What to work on:
Transcribe each record below word for word.
───── Data extract ─────
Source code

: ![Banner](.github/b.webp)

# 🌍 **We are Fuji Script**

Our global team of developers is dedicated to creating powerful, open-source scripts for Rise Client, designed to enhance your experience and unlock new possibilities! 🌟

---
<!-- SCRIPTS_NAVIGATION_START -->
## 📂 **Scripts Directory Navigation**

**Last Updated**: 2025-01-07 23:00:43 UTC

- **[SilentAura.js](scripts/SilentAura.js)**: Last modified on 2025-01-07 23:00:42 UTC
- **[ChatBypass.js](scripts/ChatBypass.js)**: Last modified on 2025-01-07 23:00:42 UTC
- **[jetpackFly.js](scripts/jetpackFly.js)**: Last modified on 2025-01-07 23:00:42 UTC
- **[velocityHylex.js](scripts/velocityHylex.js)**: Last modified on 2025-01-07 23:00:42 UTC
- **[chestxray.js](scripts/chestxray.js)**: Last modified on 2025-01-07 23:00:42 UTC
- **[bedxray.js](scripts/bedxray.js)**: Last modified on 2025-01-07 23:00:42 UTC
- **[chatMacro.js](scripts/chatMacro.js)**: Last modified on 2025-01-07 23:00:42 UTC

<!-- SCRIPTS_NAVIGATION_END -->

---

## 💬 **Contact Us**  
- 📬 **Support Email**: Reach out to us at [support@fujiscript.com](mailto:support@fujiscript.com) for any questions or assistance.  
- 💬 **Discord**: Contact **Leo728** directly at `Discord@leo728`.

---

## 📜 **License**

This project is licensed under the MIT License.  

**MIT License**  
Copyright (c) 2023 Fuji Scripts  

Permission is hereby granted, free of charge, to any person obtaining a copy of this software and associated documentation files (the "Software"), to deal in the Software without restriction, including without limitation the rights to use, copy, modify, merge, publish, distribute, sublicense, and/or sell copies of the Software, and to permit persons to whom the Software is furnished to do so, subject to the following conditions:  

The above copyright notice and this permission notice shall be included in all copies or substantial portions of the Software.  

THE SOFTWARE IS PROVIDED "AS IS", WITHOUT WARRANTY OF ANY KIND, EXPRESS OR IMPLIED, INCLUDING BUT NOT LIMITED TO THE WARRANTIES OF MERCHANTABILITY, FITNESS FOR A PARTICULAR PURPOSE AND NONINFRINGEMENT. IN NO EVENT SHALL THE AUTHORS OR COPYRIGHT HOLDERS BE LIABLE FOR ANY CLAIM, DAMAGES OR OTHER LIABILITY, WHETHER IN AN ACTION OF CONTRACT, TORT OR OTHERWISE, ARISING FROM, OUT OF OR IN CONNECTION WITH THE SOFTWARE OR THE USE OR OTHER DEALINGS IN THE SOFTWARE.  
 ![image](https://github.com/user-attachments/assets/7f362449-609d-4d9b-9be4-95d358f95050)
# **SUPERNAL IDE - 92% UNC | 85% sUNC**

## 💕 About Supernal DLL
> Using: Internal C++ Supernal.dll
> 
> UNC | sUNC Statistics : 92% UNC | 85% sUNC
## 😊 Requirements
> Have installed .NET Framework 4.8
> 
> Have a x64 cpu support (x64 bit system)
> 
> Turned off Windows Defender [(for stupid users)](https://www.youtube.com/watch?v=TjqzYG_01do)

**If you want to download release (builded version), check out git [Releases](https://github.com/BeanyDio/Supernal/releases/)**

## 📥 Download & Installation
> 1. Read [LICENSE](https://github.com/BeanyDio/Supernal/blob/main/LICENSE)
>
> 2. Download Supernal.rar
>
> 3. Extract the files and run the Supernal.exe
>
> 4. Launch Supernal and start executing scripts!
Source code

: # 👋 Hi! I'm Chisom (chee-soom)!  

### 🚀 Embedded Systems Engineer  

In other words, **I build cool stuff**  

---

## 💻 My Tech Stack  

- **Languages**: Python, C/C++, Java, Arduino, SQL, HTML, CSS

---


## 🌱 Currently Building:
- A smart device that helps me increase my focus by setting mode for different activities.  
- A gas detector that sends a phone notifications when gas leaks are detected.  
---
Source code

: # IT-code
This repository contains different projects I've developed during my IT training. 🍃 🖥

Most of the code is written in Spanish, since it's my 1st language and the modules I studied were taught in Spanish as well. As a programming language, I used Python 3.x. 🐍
─────
Response area:
Source code

: ![Banner](.github/b.webp)

# 🌍 **We are Fuji Script**

Our global team of developers is dedicated to creating powerful, open-source scripts for Rise Client, designed to enhance your experience and unlock new possibilities! 🌟

---
<!-- SCRIPTS_NAVIGATION_START -->
## 📂 **Scripts Directory Navigation**

**Last Updated**: 2025-01-07 23:00:43 UTC

- **[SilentAura.js](scripts/SilentAura.js)**: Last modified on 2025-01-07 23:00:42 UTC
- **[ChatBypass.js](scripts/ChatBypass.js)**: Last modified on 2025-01-07 23:00:42 UTC
- **[jetpackFly.js](scripts/jetpackFly.js)**: Last modified on 2025-01-07 23:00:42 UTC
- **[velocityHylex.js](scripts/velocityHylex.js)**: Last modified on 2025-01-07 23:00:42 UTC
- **[chestxray.js](scripts/chestxray.js)**: Last modified on 2025-01-07 23:00:42 UTC
- **[bedxray.js](scripts/bedxray.js)**: Last modified on 2025-01-07 23:00:42 UTC
- **[chatMacro.js](scripts/chatMacro.js)**: Last modified on 2025-01-07 23:00:42 UTC

<!-- SCRIPTS_NAVIGATION_END -->

---

## 💬 **Contact Us**  
- 📬 **Support Email**: Reach out to us at [support@fujiscript.com](mailto:support@fujiscript.com) for any questions or assistance.  
- 💬 **Discord**: Contact **Leo728** directly at `Discord@leo728`.

---

## 📜 **License**

This project is licensed under the MIT License.  

**MIT License**  
Copyright (c) 2023 Fuji Scripts  

Permission is hereby granted, free of charge, to any person obtaining a copy of this software and associated documentation files (the "Software"), to deal in the Software without restriction, including without limitation the rights to use, copy, modify, merge, publish, distribute, sublicense, and/or sell copies of the Software, and to permit persons to whom the Software is furnished to do so, subject to the following conditions:  

The above copyright notice and this permission notice shall be included in all copies or substantial portions of the Software.  

THE SOFTWARE IS PROVIDED "AS IS", WITHOUT WARRANTY OF ANY KIND, EXPRESS OR IMPLIED, INCLUDING BUT NOT LIMITED TO THE WARRANTIES OF MERCHANTABILITY, FITNESS FOR A PARTICULAR PURPOSE AND NONINFRINGEMENT. IN NO EVENT SHALL THE AUTHORS OR COPYRIGHT HOLDERS BE LIABLE FOR ANY CLAIM, DAMAGES OR OTHER LIABILITY, WHETHER IN AN ACTION OF CONTRACT, TORT OR OTHERWISE, ARISING FROM, OUT OF OR IN CONNECTION WITH THE SOFTWARE OR THE USE OR OTHER DEALINGS IN THE SOFTWARE.  
 ![image](https://github.com/user-attachments/assets/7f362449-609d-4d9b-9be4-95d358f95050)
# **SUPERNAL IDE - 92% UNC | 85% sUNC**

## 💕 About Supernal DLL
> Using: Internal C++ Supernal.dll
> 
> UNC | sUNC Statistics : 92% UNC | 85% sUNC
## 😊 Requirements
> Have installed .NET Framework 4.8
> 
> Have a x64 cpu support (x64 bit system)
> 
> Turned off Windows Defender [(for stupid users)](https://www.youtube.com/watch?v=TjqzYG_01do)

**If you want to download release (builded version), check out git [Releases](https://github.com/BeanyDio/Supernal/releases/)**

## 📥 Download & Installation
> 1. Read [LICENSE](https://github.com/BeanyDio/Supernal/blob/main/LICENSE)
>
> 2. Download Supernal.rar
>
> 3. Extract the files and run the Supernal.exe
>
> 4. Launch Supernal and start executing scripts!
Source code

: # 👋 Hi! I'm Chisom (chee-soom)!  

### 🚀 Embedded Systems Engineer  

In other words, **I build cool stuff**  

---

## 💻 My Tech Stack  

- **Languages**: Python, C/C++, Java, Arduino, SQL, HTML, CSS

---


## 🌱 Currently Building:
- A smart device that helps me increase my focus by setting mode for different activities.  
- A gas detector that sends a phone notifications when gas leaks are detected.  
---
Source code

: # IT-code
This repository contains different projects I've developed during my IT training. 🍃 🖥

Most of the code is written in Spanish, since it's my 1st language and the modules I studied were taught in Spanish as well. As a programming language, I used Python 3.x. 🐍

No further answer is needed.